- Born: Australia
- Occupations: Restaurateur, Author, Photographer
- Years active: 2009–present
- Known for: Founder of Beatbox Kitchen, Taco Truck, All Day Donuts, Juanita Peaches
- Notable work: Hungry for That (2014), Behind The Beat (2012), Back to the Lab (2017)
- Website: beatboxkitchen.com

= Raph Rashid =

Australian restaurateur

Raph Rashid is an Australian restaurateur, author, and photographer.

He is primarily known for various food trucks started in Melbourne. His businesses include Beatbox Kitchen, All Day Donuts, and Juanita Peaches, and Taco Truck. Prior to starting food trucks, he sold clothing at various music gigs under the label 'Blank TM'. He later travelled the United States as a photographer, and photographed J Dilla. Through his travels in the US he saw how prevalent food trucks were in that country, and upon his return to Melbourne he set up the city's first hamburger truck 'Beatbox Kitchen'. The truck debuted at Meredith music festival. He has been described by the Herald Sun as 'the founding father of Melbourne's food truck scene'.

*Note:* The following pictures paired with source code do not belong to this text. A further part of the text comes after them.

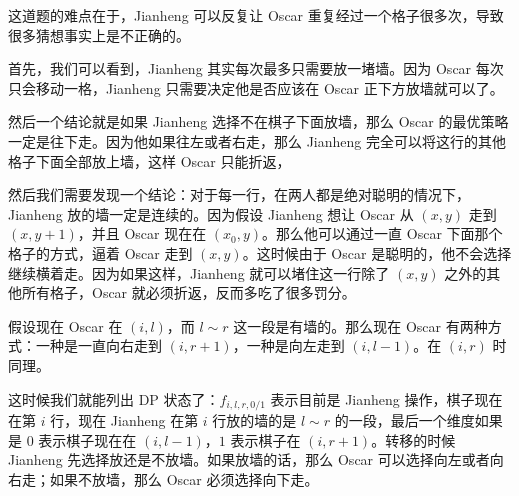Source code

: 这道题的难点在于，Jianheng 可以反复让 Oscar 重复经过一个格子很多次，导致很多猜想事实上是不正确的。

首先，我们可以看到，Jianheng 其实每次最多只需要放一堵墙。因为 Oscar 每次只会移动一格，Jianheng 只需要决定他是否应该在 Oscar 正下方放墙就可以了。

然后一个结论就是如果 Jianheng 选择不在棋子下面放墙，那么 Oscar 的最优策略一定是往下走。因为他如果往左或者右走，那么 Jianheng 完全可以将这行的其他格子下面全部放上墙，这样 Oscar 只能折返，

然后我们需要发现一个结论：对于每一行，在两人都是绝对聪明的情况下，Jianheng 放的墙一定是连续的。因为假设 Jianheng 想让 Oscar 从 $(x, y)$ 走到 $(x, y+1)$，并且 Oscar 现在在 $(x_0, y)$。那么他可以通过一直 Oscar 下面那个格子的方式，逼着 Oscar 走到 $(x, y)$。这时候由于 Oscar 是聪明的，他不会选择继续横着走。因为如果这样，Jianheng 就可以堵住这一行除了 $(x, y)$ 之外的其他所有格子，Oscar 就必须折返，反而多吃了很多罚分。

假设现在 Oscar 在 $(i, l)$，而 $l\sim r$ 这一段是有墙的。那么现在 Oscar 有两种方式：一种是一直向右走到 $(i, r+1)$，一种是向左走到 $(i, l-1)$。在 $(i, r)$ 时同理。

这时候我们就能列出 DP 状态了：$f_{i, l, r, 0/1}$ 表示目前是 Jianheng 操作，棋子现在在第 $i$ 行，现在 Jianheng 在第 $i$ 行放的墙的是 $l\sim r$ 的一段，最后一个维度如果是 $0$ 表示棋子现在在 $(i, l-1)$，$1$ 表示棋子在 $(i, r+1)$。转移的时候 Jianheng 先选择放还是不放墙。如果放墙的话，那么 Oscar 可以选择向左或者向右走；如果不放墙，那么 Oscar 必须选择向下走。
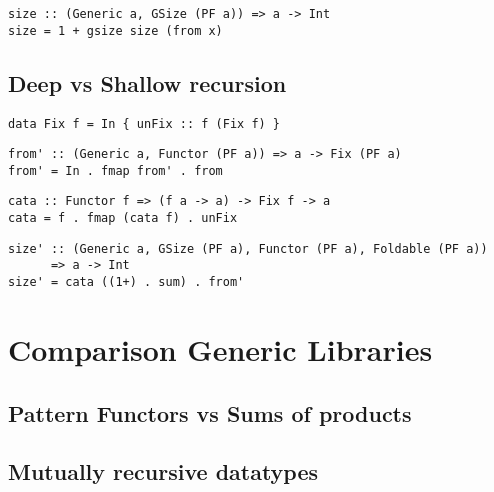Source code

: \begin{verbatim}
size :: (Generic a, GSize (PF a)) => a -> Int
size = 1 + gsize size (from x)
\end{verbatim}

\subsection{Deep vs Shallow recursion}
\begin{verbatim}
data Fix f = In { unFix :: f (Fix f) }
\end{verbatim}
    
\begin{verbatim}
from' :: (Generic a, Functor (PF a)) => a -> Fix (PF a)
from' = In . fmap from' . from
\end{verbatim}

\begin{verbatim}
cata :: Functor f => (f a -> a) -> Fix f -> a
cata = f . fmap (cata f) . unFix
\end{verbatim}

\begin{verbatim}
size' :: (Generic a, GSize (PF a), Functor (PF a), Foldable (PF a)) 
      => a -> Int
size' = cata ((1+) . sum) . from'
\end{verbatim}

\section{Comparison Generic Libraries}
\subsection{Pattern Functors vs Sums of products}

\subsection{Mutually recursive datatypes}
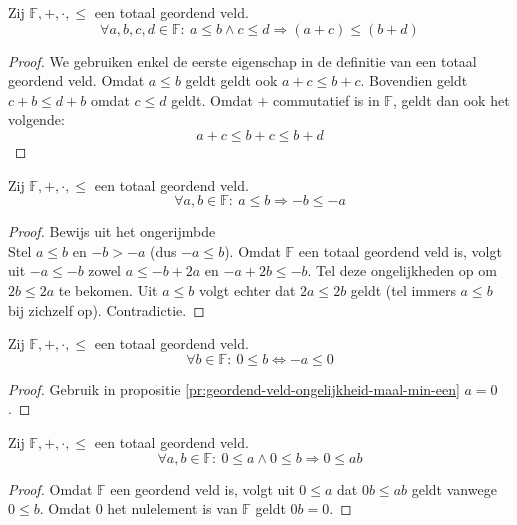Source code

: \documentclass[main.tex]{subfiles}
\begin{document}
\begin{pr}
  \label{pr:geordend-veld-optelling-ongelijkheden}
  Zij $\mathbb{F},+,\cdot,\le$ een totaal geordend veld.
  \[ \forall a,b,c,d \in \mathbb{F}:\ a\le b \wedge c \le d \Rightarrow (a+c) \le (b+d) \]

  \begin{proof}
    We gebruiken enkel de eerste eigenschap in de definitie van een totaal geordend veld.
    Omdat $a\le b$ geldt geldt ook $a + c \le b+c$.
    Bovendien geldt $c+b \le d+b$ omdat $c\le d$ geldt.
    Omdat $+$ commutatief is in $\mathbb{F}$, geldt dan ook het volgende:
    \[ a+c \le b+c \le b+d\]
  \end{proof}
\end{pr}

\begin{pr}
  \label{pr:geordend-veld-ongelijkheid-maal-min-een}
  Zij $\mathbb{F},+,\cdot,\le$ een totaal geordend veld.
  \[ \forall a,b\in \mathbb{F}:\ a \le b \Rightarrow -b \le -a \]

  \begin{proof}
    Bewijs uit het ongerijmbde\\
    Stel $a \le b$ en $-b > -a$ (dus $-a \le b$).
    Omdat $\mathbb{F}$ een totaal geordend veld is, volgt uit $-a \le -b$ zowel $a \le -b+2a$ en $-a+2b \le -b$.
    Tel deze ongelijkheden op om $2b \le 2a$ te bekomen.
    Uit $a\le b$ volgt echter dat $2a \le 2b$ geldt (tel immers $a\le b$ bij zichzelf op).
    Contradictie.
  \end{proof}
\end{pr}

\begin{pr}
  \label{pr:geordend-veld-tegengestelde-wisselt-teken}
  Zij $\mathbb{F},+,\cdot,\le$ een totaal geordend veld.
  \[ \forall b \in \mathbb{F}:\ 0 \le b \Leftrightarrow -a \le 0 \]

  \begin{proof}
    Gebruik in propositie \ref{pr:geordend-veld-ongelijkheid-maal-min-een} $a=0$.
  \end{proof}
\end{pr}

\begin{pr}
  \label{pr:geordend-veld-ongelijkheid-vermenigvuldiging}
  Zij $\mathbb{F},+,\cdot,\le$ een totaal geordend veld.
  \[ \forall a,b \in \mathbb{F}:\ 0 \le a \wedge 0 \le b \Rightarrow 0 \le ab \]

  \begin{proof}
    Omdat $\mathbb{F}$ een geordend veld is, volgt uit $0\le a$ dat $0b \le ab$ geldt vanwege $0 \le b$.
    Omdat $0$ het nulelement is van $\mathbb{F}$ geldt $0b = 0$.
  \end{proof}
\end{pr}
\end{document}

His first beatbox kitchen truck started in 2009, (then called 'Beatbox burgers') in Brunswick.

In 2017 beatbox kitchen opened a permanent location, and in 2021 it closed down. The trucks continue to operate.

In 2020 he started an online cooking show named 'Raph's mean cuisine', featuring various guests from Melbourne's food scene.
He is the author of three books, Hungry for That: Recipes from the Beatbox Kitchen (2014), a book of recipes from his hamburger truck, and Behind The Beat (2012) and Back to the Lab: Hip Hop Home Studios (2017), two collections of photographs of hip hop producers' home studio setups.